Again, this manuscript is timely and telling. For the “outsiders” like me it will be an eye-opener to the complexity of the issues attending open-source “digital history” and the sophistication of the arguments about it. It’s also a very readable manuscript. That’s worth a lot. There won’t be much democratization of digital or any history if we couch it in a language that excludes rather than reveals. The authors make their work accessible and thus knowable, which, after all, is the point of it all.
Randall M. Miller, Saint Joseph’s University
Letter From the Editor (1 comment)
This seems like a really valuable and exciting approach! From a pedagogical perspective, I would love to share this “looking under the hood” of how peer review works with my students, as I think it emphasizes the value of peer review to information and media literacies.
Editor's Comments (1 comment)
This open “editor’s letter” raised some interesting questions. In a blog post, Martin Paul Eve objects to some of the things I say in this paragraph about OA: https://eve.gd/2020/08/07/some-reflections-on-the-politics-of-open-peer-review/.
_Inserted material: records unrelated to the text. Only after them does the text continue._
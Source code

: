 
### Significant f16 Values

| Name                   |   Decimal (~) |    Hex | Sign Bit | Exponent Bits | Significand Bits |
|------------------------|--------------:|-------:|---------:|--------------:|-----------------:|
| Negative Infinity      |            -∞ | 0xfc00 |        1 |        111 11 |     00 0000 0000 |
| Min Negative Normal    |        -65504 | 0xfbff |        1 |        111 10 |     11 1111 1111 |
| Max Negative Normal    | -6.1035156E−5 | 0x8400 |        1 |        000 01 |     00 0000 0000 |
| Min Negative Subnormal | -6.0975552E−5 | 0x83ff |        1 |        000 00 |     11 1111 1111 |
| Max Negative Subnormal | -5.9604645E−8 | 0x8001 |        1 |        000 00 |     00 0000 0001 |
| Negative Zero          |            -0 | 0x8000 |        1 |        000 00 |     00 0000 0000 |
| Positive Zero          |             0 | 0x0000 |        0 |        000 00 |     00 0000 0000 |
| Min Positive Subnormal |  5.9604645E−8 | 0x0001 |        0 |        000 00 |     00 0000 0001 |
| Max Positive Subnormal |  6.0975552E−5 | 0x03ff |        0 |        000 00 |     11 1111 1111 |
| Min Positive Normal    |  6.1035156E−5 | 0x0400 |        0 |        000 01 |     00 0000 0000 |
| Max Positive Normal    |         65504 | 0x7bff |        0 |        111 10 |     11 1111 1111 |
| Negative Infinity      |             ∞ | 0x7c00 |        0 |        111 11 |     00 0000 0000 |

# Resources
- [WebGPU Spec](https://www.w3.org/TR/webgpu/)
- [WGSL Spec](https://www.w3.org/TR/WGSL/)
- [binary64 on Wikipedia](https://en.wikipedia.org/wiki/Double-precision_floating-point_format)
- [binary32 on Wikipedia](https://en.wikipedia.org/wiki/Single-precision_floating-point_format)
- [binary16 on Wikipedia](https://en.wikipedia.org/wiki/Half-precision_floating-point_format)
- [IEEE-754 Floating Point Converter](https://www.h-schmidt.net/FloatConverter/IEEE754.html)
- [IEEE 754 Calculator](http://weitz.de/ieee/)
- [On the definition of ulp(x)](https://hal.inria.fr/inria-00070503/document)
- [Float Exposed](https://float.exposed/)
Our differences on this can be discussed elsewhere. For me, his post raises a troubling question about the open peer review process. normally, I craft this letter with a good deal of attention to the feelings and concerns of the author, who I would like to encourage and hope not to wound, even if some of the remarks I share can be harsh. Now, it seems, in an open process, I must craft this letter so that doesn’t offend any of the peer reviewers as well. That makes this an exceedingly difficult process. If this “open” pr were our usual peer review process, I would constantly be faced with a tough decision: do I tell the author what I think of the comments I share with them? If so, do I risk driving away future peer reviewers like Eve? Or do I send one private letter to the author, and post a public one–thereby negating the entire purpose of open review? These are calculations I would prefer not to have to make.